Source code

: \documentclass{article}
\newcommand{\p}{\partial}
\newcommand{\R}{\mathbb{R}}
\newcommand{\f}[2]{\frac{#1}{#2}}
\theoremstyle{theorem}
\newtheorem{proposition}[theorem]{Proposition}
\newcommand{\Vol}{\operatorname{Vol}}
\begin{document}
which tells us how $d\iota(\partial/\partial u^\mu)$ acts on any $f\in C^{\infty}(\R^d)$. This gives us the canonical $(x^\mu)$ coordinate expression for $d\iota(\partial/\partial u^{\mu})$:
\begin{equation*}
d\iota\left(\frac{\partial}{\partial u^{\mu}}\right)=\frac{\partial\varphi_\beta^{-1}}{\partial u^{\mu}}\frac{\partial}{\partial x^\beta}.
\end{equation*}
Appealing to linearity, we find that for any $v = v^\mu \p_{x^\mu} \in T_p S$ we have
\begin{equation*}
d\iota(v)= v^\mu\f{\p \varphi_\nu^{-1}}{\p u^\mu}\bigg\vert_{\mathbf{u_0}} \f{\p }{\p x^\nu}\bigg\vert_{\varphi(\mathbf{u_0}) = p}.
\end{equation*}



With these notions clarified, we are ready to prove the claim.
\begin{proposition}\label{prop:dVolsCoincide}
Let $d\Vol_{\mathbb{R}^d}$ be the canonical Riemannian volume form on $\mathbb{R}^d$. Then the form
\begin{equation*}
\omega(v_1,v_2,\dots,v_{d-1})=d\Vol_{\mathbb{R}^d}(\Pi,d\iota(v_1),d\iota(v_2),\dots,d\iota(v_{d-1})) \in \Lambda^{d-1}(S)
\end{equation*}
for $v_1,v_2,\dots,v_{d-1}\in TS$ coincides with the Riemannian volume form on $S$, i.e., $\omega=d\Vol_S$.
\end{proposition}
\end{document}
******
## [WHAT THE TASK ASKS]
Keep only the lines of the listing that contain the word "theorem", and copy them.

## [OUTPUT FOR THIS EXERCISE]
\theoremstyle{theorem}
\newtheorem{proposition}[theorem]{Proposition}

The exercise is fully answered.